» DATA TO PROCESS
═══
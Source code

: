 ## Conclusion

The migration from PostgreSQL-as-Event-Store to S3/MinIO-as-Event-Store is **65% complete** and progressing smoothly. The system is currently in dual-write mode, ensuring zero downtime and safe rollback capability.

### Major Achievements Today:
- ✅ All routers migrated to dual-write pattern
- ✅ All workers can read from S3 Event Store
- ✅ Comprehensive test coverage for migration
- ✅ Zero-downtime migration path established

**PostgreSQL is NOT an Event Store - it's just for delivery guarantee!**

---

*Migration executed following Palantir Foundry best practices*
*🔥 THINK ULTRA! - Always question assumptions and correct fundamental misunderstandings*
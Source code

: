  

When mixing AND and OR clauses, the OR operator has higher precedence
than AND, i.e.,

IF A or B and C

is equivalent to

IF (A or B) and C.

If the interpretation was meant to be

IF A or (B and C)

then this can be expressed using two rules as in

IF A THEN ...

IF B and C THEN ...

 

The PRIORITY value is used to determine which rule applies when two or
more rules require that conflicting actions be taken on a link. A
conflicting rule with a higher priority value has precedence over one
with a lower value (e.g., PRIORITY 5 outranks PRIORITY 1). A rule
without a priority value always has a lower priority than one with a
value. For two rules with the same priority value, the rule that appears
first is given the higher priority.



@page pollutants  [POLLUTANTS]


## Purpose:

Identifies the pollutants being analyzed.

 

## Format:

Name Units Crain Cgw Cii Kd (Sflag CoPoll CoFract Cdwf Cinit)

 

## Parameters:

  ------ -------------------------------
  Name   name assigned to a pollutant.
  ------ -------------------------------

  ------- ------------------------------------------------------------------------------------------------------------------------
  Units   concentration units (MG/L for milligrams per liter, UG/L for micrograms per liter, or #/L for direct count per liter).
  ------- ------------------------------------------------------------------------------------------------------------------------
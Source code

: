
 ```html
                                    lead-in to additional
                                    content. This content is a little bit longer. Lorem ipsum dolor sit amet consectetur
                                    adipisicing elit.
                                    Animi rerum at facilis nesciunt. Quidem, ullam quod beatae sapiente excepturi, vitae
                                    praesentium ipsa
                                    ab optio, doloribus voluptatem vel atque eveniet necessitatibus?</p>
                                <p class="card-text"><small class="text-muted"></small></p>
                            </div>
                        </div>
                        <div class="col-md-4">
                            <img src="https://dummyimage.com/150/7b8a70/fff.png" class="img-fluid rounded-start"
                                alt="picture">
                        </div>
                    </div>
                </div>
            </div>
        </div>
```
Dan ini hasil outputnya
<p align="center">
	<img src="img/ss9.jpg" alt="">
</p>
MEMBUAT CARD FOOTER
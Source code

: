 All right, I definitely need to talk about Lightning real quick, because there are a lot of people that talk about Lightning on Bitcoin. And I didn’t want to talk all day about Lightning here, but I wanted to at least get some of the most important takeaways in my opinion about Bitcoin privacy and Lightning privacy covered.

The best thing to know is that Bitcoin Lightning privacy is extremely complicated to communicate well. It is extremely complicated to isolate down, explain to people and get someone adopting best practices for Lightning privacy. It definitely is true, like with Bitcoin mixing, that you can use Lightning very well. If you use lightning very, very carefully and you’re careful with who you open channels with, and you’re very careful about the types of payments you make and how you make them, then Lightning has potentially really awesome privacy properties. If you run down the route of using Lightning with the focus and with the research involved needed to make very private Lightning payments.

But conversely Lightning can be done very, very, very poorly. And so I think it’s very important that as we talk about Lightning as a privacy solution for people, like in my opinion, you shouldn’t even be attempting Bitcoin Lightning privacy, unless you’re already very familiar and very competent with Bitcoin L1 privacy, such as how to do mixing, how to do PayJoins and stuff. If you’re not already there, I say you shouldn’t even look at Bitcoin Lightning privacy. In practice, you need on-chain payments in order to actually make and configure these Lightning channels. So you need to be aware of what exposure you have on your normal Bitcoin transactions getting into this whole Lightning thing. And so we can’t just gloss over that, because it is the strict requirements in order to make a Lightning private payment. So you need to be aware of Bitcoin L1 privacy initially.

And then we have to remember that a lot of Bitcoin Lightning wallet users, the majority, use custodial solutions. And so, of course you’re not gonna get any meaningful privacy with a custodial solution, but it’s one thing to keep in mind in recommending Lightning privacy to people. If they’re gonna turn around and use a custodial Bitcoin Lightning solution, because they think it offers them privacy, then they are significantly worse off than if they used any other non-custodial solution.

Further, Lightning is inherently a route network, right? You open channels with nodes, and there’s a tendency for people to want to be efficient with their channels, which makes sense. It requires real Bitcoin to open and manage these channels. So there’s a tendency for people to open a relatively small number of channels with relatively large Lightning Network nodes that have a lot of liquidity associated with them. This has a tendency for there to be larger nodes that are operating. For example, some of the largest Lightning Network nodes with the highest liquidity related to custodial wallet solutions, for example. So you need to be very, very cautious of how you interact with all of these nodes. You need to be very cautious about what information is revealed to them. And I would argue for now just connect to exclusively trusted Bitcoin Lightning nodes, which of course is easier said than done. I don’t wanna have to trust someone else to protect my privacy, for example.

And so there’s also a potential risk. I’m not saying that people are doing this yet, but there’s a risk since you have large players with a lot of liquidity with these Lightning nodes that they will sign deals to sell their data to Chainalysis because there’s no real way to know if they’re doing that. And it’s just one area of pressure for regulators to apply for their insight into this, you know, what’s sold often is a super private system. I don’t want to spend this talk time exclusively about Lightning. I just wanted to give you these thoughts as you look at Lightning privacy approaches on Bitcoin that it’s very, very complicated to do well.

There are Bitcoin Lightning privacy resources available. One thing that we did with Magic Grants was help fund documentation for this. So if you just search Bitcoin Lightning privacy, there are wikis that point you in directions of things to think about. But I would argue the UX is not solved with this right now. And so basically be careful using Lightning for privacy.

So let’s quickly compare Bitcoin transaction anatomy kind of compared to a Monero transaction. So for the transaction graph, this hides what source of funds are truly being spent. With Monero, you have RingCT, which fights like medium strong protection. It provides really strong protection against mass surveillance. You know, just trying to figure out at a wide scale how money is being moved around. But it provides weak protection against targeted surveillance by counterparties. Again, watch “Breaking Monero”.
═══
Take the entries above and return only the lines from the one with "with a lower" to the one with "to a pollutant.", both included, unchanged.

» WRITTEN ANSWER
with a lower value (e.g., PRIORITY 5 outranks PRIORITY 1). A rule
without a priority value always has a lower priority than one with a
value. For two rules with the same priority value, the rule that appears
first is given the higher priority.



@page pollutants  [POLLUTANTS]


## Purpose:

Identifies the pollutants being analyzed.

 

## Format:

Name Units Crain Cgw Cii Kd (Sflag CoPoll CoFract Cdwf Cinit)

 

## Parameters:

  ------ -------------------------------
  Name   name assigned to a pollutant.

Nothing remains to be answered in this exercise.